*** Dataset records Section Begins ***

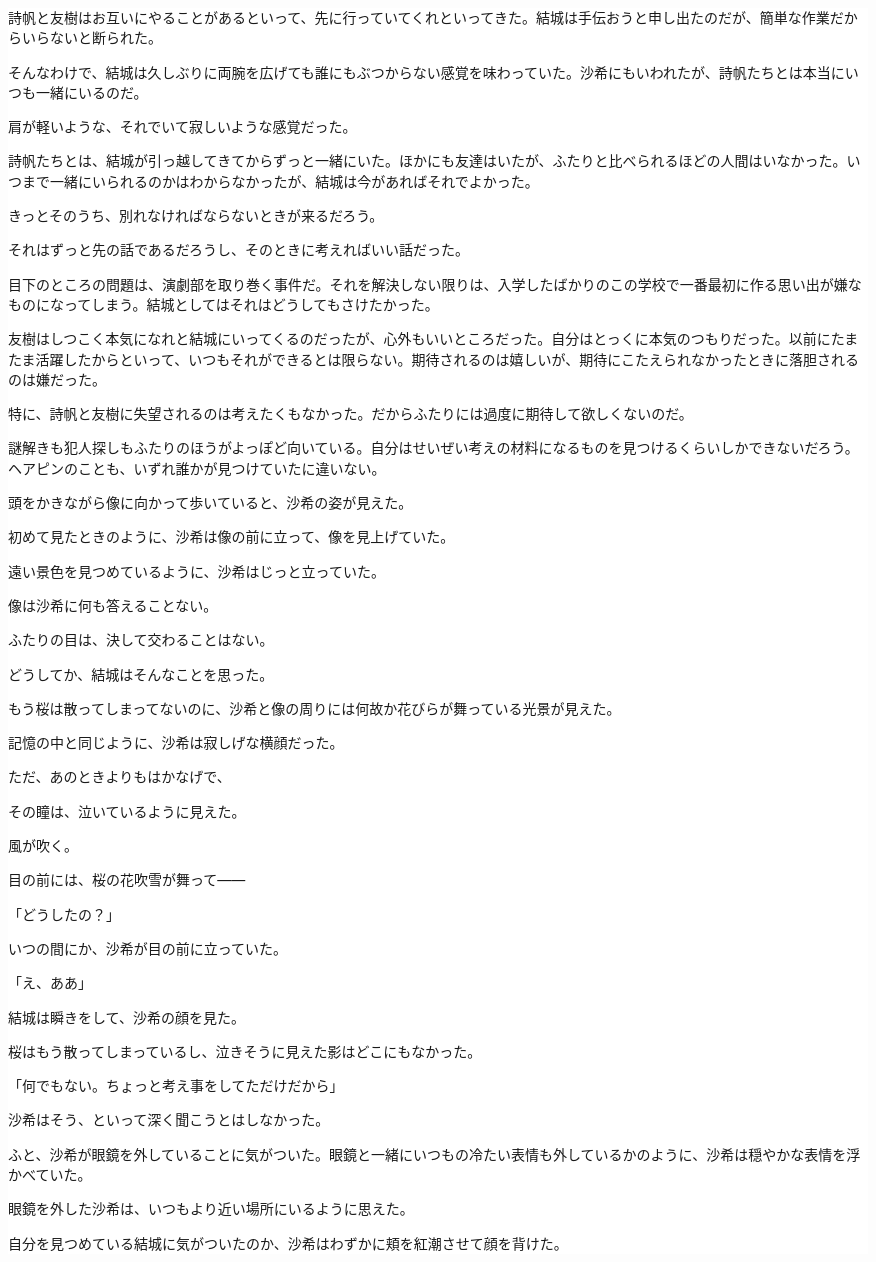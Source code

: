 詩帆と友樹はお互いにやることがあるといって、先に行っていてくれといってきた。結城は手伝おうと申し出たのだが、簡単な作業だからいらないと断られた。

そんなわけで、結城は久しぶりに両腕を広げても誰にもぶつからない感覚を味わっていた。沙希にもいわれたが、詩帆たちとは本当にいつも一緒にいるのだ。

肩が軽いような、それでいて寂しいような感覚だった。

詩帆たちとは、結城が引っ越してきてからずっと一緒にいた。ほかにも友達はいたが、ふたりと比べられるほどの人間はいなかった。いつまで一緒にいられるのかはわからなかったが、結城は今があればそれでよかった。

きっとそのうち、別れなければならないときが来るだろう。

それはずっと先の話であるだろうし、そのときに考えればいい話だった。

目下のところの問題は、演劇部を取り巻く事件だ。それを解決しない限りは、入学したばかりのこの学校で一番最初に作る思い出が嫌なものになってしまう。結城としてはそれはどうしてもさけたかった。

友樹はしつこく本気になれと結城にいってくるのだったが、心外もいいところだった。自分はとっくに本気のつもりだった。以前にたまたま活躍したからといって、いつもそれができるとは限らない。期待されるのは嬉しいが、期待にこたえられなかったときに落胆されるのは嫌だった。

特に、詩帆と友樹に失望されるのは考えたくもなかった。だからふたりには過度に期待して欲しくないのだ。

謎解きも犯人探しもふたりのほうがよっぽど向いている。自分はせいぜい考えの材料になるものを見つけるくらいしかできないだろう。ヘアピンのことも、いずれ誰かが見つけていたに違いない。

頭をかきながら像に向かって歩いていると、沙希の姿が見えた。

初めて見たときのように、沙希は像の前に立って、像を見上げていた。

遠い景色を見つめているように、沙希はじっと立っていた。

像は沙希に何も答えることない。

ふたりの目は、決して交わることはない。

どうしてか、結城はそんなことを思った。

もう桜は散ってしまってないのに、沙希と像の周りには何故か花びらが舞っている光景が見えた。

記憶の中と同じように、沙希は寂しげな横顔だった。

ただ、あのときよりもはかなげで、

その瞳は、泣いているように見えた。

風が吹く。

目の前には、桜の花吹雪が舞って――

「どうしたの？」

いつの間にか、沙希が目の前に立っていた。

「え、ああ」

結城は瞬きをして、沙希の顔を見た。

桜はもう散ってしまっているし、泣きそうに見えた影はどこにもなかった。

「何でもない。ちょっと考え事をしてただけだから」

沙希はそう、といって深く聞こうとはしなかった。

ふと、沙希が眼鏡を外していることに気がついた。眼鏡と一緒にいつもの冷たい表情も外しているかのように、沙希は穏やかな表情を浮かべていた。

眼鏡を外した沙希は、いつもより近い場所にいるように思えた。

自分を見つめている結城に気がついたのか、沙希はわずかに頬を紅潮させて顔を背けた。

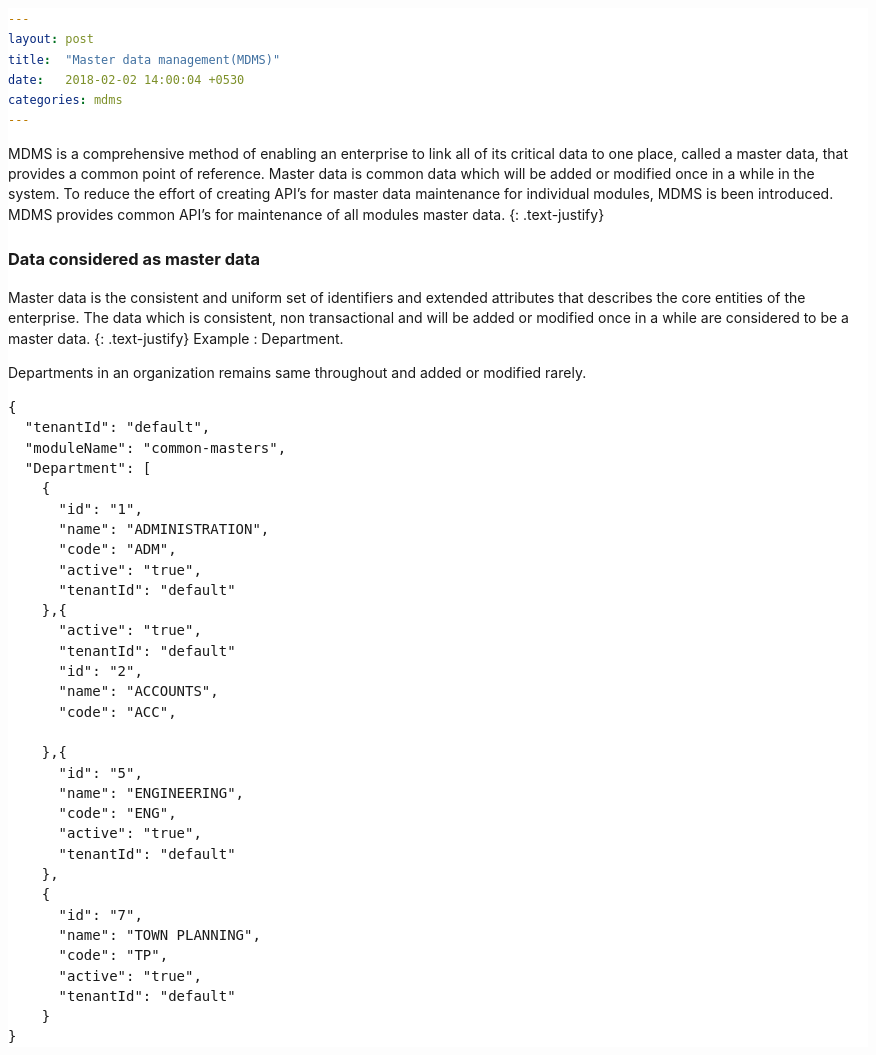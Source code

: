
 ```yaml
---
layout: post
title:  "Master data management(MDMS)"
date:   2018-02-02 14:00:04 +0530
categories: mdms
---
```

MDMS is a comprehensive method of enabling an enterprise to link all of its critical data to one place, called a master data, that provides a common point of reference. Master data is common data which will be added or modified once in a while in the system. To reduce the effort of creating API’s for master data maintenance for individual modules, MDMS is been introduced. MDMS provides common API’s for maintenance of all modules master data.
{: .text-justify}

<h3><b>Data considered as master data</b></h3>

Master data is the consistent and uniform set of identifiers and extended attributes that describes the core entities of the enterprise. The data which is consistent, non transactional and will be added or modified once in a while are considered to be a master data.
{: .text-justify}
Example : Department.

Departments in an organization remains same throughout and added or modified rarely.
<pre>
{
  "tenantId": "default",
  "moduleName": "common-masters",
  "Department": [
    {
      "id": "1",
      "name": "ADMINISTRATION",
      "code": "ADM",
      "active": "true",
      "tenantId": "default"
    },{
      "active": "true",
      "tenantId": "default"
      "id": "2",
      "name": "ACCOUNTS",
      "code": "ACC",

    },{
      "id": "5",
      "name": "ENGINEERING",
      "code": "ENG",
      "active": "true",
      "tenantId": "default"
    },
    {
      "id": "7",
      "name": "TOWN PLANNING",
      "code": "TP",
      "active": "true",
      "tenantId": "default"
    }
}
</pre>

*** Dataset records Section Ends ***

(Task goal)
Excluding the pictures, transcribe all of the entries exactly.

(Your response)
Source code

: 詩帆と友樹はお互いにやることがあるといって、先に行っていてくれといってきた。結城は手伝おうと申し出たのだが、簡単な作業だからいらないと断られた。

そんなわけで、結城は久しぶりに両腕を広げても誰にもぶつからない感覚を味わっていた。沙希にもいわれたが、詩帆たちとは本当にいつも一緒にいるのだ。

肩が軽いような、それでいて寂しいような感覚だった。

詩帆たちとは、結城が引っ越してきてからずっと一緒にいた。ほかにも友達はいたが、ふたりと比べられるほどの人間はいなかった。いつまで一緒にいられるのかはわからなかったが、結城は今があればそれでよかった。

きっとそのうち、別れなければならないときが来るだろう。

それはずっと先の話であるだろうし、そのときに考えればいい話だった。

目下のところの問題は、演劇部を取り巻く事件だ。それを解決しない限りは、入学したばかりのこの学校で一番最初に作る思い出が嫌なものになってしまう。結城としてはそれはどうしてもさけたかった。

友樹はしつこく本気になれと結城にいってくるのだったが、心外もいいところだった。自分はとっくに本気のつもりだった。以前にたまたま活躍したからといって、いつもそれができるとは限らない。期待されるのは嬉しいが、期待にこたえられなかったときに落胆されるのは嫌だった。

特に、詩帆と友樹に失望されるのは考えたくもなかった。だからふたりには過度に期待して欲しくないのだ。

謎解きも犯人探しもふたりのほうがよっぽど向いている。自分はせいぜい考えの材料になるものを見つけるくらいしかできないだろう。ヘアピンのことも、いずれ誰かが見つけていたに違いない。

頭をかきながら像に向かって歩いていると、沙希の姿が見えた。

初めて見たときのように、沙希は像の前に立って、像を見上げていた。

遠い景色を見つめているように、沙希はじっと立っていた。

像は沙希に何も答えることない。

ふたりの目は、決して交わることはない。

どうしてか、結城はそんなことを思った。

もう桜は散ってしまってないのに、沙希と像の周りには何故か花びらが舞っている光景が見えた。

記憶の中と同じように、沙希は寂しげな横顔だった。

ただ、あのときよりもはかなげで、

その瞳は、泣いているように見えた。

風が吹く。

目の前には、桜の花吹雪が舞って――

「どうしたの？」

いつの間にか、沙希が目の前に立っていた。

「え、ああ」

結城は瞬きをして、沙希の顔を見た。

桜はもう散ってしまっているし、泣きそうに見えた影はどこにもなかった。

「何でもない。ちょっと考え事をしてただけだから」

沙希はそう、といって深く聞こうとはしなかった。

ふと、沙希が眼鏡を外していることに気がついた。眼鏡と一緒にいつもの冷たい表情も外しているかのように、沙希は穏やかな表情を浮かべていた。

眼鏡を外した沙希は、いつもより近い場所にいるように思えた。

自分を見つめている結城に気がついたのか、沙希はわずかに頬を紅潮させて顔を背けた。

Source code

:
 ```yaml
---
layout: post
title:  "Master data management(MDMS)"
date:   2018-02-02 14:00:04 +0530
categories: mdms
---
```

MDMS is a comprehensive method of enabling an enterprise to link all of its critical data to one place, called a master data, that provides a common point of reference. Master data is common data which will be added or modified once in a while in the system. To reduce the effort of creating API’s for master data maintenance for individual modules, MDMS is been introduced. MDMS provides common API’s for maintenance of all modules master data.
{: .text-justify}

<h3><b>Data considered as master data</b></h3>

Master data is the consistent and uniform set of identifiers and extended attributes that describes the core entities of the enterprise. The data which is consistent, non transactional and will be added or modified once in a while are considered to be a master data.
{: .text-justify}
Example : Department.

Departments in an organization remains same throughout and added or modified rarely.
<pre>
{
  "tenantId": "default",
  "moduleName": "common-masters",
  "Department": [
    {
      "id": "1",
      "name": "ADMINISTRATION",
      "code": "ADM",
      "active": "true",
      "tenantId": "default"
    },{
      "active": "true",
      "tenantId": "default"
      "id": "2",
      "name": "ACCOUNTS",
      "code": "ACC",

    },{
      "id": "5",
      "name": "ENGINEERING",
      "code": "ENG",
      "active": "true",
      "tenantId": "default"
    },
    {
      "id": "7",
      "name": "TOWN PLANNING",
      "code": "TP",
      "active": "true",
      "tenantId": "default"
    }
}
</pre>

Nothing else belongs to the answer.